_TASK BRIEF:_
Every line of the material needs an exact copy, apart from the images.

(SOURCE DATA begins)

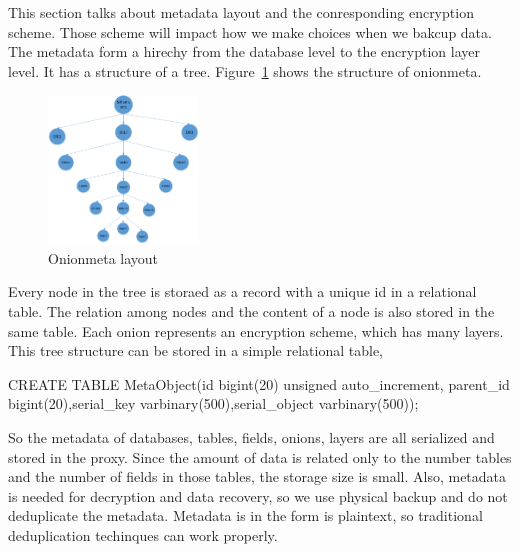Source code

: This section talks about metadata layout and the conresponding encryption scheme. Those scheme will impact how we make choices when we bakcup data. The metadata form a hirechy from the database level to the encryption layer level. It has a structure of a tree. Figure~\ref{fig:stack2} shows the structure of onionmeta.


\begin{figure}[tb]
\centering
\includegraphics[width=4cm]{images/layers.png}
\caption{Onionmeta layout}
\label{fig:stack2}
\end{figure}

Every node in the tree is storaed as a record with a unique id in a relational table. The relation among nodes and the content of a node is also stored in the same table. Each onion represents an encryption scheme, which has many layers. This tree structure can be stored in a simple relational table, 

CREATE TABLE MetaObject(id bigint(20) unsigned auto\_increment, parent\_id bigint(20),serial\_key varbinary(500),serial\_object varbinary(500));  


So the metadata of databases, tables, fields, onions, layers are all serialized and stored in the proxy. Since the amount of data is related only to the number tables and the number of fields in those tables, the storage size is small. Also, metadata is needed for decryption and data recovery, so we use physical backup and do not deduplicate the metadata. Metadata is in the form is plaintext, so traditional deduplication techinques can work properly.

(SOURCE DATA ends)

_SOLUTION:_
Source code

: This section talks about metadata layout and the conresponding encryption scheme. Those scheme will impact how we make choices when we bakcup data. The metadata form a hirechy from the database level to the encryption layer level. It has a structure of a tree. Figure~\ref{fig:stack2} shows the structure of onionmeta.


\begin{figure}[tb]
\centering
\includegraphics[width=4cm]{images/layers.png}
\caption{Onionmeta layout}
\label{fig:stack2}
\end{figure}

Every node in the tree is storaed as a record with a unique id in a relational table. The relation among nodes and the content of a node is also stored in the same table. Each onion represents an encryption scheme, which has many layers. This tree structure can be stored in a simple relational table, 

CREATE TABLE MetaObject(id bigint(20) unsigned auto\_increment, parent\_id bigint(20),serial\_key varbinary(500),serial\_object varbinary(500));  


So the metadata of databases, tables, fields, onions, layers are all serialized and stored in the proxy. Since the amount of data is related only to the number tables and the number of fields in those tables, the storage size is small. Also, metadata is needed for decryption and data recovery, so we use physical backup and do not deduplicate the metadata. Metadata is in the form is plaintext, so traditional deduplication techinques can work properly.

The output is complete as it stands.